**Work instruction:**
Take the entries that follow and return exactly the lines from the one holding "(역시 문제는 해결되지않음)" through the one holding "지푸라기를 잡는 심정으로", both included. Nothing else is needed.

**Records shown:**
◇ ◇ ◇ ◇
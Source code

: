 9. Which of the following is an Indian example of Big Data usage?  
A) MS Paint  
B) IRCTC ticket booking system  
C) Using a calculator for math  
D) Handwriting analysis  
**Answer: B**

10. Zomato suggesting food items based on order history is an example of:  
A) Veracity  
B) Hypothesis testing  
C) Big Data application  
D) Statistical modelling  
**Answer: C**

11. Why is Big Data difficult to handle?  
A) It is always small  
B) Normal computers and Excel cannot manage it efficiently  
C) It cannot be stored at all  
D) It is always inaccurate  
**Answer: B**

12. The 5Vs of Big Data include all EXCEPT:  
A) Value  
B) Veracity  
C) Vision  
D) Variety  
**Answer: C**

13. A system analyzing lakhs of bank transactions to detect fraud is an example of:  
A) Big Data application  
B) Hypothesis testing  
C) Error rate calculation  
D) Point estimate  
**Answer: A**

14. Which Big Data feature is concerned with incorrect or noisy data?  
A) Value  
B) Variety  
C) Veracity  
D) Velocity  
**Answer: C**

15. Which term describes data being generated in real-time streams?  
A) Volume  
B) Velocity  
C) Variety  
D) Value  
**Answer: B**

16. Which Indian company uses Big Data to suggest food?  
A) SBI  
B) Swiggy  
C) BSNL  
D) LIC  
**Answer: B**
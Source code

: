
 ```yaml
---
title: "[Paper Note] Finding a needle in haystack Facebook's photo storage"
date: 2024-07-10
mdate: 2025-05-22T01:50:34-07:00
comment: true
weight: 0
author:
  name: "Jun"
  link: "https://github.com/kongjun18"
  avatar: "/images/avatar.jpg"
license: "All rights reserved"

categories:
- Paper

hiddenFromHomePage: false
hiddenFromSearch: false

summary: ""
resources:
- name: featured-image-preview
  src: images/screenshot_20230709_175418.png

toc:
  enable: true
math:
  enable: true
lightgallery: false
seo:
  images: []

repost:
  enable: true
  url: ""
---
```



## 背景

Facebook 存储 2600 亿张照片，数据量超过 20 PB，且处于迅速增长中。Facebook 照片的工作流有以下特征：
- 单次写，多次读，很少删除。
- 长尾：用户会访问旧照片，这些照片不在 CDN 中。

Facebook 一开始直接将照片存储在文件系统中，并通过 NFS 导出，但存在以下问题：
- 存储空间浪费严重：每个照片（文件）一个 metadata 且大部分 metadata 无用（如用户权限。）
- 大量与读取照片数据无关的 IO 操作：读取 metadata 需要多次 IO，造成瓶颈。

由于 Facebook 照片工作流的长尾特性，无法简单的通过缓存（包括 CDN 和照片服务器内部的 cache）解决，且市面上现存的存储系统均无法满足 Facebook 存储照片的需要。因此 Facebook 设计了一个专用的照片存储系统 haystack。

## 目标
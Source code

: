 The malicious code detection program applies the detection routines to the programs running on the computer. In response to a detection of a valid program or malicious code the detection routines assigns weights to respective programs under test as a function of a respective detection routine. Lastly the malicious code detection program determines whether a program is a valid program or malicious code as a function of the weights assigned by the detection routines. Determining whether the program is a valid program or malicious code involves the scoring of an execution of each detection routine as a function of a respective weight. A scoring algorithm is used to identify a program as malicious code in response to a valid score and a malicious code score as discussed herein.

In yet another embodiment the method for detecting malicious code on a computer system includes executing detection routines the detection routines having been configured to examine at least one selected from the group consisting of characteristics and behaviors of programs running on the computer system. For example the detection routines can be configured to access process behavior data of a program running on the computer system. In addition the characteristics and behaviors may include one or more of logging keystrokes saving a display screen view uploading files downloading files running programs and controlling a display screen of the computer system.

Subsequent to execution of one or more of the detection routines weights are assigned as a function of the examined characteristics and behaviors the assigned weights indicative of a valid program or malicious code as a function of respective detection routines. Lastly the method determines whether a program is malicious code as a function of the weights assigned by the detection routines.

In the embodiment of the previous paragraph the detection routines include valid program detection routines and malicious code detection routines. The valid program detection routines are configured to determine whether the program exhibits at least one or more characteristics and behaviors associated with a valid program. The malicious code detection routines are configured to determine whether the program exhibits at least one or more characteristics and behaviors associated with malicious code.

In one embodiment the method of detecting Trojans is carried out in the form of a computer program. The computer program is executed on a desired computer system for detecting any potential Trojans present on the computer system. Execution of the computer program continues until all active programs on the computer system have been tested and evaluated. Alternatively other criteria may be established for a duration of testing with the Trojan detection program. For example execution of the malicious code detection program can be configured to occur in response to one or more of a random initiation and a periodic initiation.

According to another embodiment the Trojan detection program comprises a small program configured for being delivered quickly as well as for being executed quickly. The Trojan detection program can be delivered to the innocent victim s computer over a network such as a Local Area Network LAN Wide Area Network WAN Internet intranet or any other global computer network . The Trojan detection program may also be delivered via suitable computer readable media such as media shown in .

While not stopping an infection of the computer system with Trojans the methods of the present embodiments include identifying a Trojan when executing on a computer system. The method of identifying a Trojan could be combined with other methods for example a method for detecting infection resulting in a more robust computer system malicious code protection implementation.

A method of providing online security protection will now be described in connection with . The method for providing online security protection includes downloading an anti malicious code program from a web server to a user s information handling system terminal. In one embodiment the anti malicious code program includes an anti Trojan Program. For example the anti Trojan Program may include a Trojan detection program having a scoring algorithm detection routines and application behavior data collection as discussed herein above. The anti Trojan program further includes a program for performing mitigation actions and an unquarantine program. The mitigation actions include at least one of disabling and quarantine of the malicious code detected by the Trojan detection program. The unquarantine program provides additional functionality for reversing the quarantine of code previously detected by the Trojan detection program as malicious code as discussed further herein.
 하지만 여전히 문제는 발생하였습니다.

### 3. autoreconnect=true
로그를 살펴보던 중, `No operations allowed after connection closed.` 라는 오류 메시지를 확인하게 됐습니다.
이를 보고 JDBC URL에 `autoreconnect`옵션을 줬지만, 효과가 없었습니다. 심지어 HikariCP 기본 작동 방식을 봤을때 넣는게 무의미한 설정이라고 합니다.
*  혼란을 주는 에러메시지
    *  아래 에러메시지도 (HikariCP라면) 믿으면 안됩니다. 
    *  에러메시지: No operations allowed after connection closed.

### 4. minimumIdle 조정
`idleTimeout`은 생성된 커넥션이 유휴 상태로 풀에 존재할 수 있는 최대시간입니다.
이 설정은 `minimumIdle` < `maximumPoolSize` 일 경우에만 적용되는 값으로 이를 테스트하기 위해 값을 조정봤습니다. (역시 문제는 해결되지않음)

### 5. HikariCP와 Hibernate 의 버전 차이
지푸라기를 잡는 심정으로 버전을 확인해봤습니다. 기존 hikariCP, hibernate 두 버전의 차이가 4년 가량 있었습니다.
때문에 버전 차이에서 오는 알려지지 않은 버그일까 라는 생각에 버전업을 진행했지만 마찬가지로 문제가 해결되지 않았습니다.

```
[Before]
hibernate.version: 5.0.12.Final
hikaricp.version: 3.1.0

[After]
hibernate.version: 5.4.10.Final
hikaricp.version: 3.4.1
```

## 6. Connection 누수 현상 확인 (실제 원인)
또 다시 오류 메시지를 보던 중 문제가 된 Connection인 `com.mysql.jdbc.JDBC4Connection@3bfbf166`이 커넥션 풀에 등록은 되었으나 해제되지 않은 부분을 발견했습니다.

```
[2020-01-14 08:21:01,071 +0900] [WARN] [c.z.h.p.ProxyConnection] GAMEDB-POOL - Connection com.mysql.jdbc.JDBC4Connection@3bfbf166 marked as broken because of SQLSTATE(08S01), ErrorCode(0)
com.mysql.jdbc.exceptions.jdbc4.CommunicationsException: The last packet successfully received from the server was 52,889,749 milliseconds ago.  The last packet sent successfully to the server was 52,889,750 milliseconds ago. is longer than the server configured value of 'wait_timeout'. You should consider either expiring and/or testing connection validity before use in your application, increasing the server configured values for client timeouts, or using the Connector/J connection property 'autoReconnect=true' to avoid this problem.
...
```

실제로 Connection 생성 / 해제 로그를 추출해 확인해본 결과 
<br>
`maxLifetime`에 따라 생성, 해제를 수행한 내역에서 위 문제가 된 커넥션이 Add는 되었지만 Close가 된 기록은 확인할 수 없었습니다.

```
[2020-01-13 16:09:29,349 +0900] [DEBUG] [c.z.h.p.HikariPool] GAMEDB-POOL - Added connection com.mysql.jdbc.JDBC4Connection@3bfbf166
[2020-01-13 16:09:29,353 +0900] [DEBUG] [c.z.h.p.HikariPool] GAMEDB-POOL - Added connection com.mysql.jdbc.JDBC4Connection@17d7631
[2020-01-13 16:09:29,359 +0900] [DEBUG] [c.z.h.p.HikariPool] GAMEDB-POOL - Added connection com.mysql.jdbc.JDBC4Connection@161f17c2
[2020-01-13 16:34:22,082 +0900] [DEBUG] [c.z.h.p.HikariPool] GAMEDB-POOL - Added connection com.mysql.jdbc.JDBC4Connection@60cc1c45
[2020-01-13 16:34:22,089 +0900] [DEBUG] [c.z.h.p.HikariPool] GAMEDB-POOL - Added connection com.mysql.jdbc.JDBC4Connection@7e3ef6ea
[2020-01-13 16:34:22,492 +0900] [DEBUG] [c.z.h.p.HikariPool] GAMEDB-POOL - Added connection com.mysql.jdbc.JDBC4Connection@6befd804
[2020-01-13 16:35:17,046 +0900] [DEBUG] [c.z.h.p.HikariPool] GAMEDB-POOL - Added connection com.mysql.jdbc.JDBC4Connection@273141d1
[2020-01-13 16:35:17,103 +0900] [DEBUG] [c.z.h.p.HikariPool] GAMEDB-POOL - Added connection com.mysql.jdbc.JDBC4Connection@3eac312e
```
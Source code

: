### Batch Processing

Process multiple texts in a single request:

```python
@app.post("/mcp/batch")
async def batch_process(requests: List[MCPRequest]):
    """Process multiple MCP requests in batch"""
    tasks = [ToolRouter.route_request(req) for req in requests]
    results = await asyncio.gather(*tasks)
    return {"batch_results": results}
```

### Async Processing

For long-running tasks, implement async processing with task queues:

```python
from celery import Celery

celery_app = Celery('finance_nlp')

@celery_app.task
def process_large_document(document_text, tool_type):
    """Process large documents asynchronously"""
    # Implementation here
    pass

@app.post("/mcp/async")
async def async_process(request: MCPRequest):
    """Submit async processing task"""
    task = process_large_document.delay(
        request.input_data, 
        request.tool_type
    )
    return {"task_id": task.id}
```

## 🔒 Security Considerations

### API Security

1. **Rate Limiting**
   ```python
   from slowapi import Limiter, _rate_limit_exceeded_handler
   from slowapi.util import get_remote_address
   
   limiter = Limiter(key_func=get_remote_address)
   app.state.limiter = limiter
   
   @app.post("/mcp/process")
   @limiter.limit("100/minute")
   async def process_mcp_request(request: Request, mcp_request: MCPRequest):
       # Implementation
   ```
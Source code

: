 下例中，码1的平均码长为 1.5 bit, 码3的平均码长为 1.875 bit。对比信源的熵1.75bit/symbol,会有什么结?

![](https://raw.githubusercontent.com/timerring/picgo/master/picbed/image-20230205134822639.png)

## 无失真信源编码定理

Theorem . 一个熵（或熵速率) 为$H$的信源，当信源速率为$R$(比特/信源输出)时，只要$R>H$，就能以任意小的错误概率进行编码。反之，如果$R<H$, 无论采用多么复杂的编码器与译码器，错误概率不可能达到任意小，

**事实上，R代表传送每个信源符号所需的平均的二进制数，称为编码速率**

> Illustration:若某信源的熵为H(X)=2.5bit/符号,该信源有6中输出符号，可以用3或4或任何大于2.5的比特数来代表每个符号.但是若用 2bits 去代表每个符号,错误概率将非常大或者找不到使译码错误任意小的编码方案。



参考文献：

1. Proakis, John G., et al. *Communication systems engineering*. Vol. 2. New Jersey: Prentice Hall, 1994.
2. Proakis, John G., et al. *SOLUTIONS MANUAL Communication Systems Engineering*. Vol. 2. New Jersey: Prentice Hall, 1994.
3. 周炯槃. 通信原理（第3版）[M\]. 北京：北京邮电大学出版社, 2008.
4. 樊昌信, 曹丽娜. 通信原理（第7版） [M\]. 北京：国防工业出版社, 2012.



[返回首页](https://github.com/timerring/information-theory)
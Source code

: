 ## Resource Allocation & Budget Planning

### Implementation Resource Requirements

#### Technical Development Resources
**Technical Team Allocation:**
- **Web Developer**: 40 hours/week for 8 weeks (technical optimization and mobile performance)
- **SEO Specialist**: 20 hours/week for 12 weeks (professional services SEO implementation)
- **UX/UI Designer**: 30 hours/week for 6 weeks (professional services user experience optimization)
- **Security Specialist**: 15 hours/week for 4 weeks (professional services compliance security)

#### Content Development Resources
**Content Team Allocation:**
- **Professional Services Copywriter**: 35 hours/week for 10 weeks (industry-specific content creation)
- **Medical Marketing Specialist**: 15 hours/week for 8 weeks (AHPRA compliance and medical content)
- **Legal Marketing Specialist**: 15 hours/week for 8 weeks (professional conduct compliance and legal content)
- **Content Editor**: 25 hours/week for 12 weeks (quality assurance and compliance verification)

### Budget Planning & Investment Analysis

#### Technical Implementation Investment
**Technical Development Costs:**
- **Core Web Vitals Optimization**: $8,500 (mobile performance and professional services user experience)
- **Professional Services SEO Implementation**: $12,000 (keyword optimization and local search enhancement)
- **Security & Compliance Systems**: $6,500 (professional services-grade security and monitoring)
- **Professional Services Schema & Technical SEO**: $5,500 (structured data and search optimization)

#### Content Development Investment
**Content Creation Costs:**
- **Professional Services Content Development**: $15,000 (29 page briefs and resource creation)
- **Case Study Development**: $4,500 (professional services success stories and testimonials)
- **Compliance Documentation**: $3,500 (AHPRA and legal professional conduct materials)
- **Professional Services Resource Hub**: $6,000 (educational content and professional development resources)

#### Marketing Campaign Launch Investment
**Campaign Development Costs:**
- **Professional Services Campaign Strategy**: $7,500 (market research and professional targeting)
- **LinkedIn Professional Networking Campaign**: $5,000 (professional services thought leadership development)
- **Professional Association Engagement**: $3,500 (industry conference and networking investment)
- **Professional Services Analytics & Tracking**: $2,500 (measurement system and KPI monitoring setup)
◇ ◇ ◇ ◇
**Written answer:**
이 설정은 `minimumIdle` < `maximumPoolSize` 일 경우에만 적용되는 값으로 이를 테스트하기 위해 값을 조정봤습니다. (역시 문제는 해결되지않음)

### 5. HikariCP와 Hibernate 의 버전 차이
지푸라기를 잡는 심정으로 버전을 확인해봤습니다. 기존 hikariCP, hibernate 두 버전의 차이가 4년 가량 있었습니다.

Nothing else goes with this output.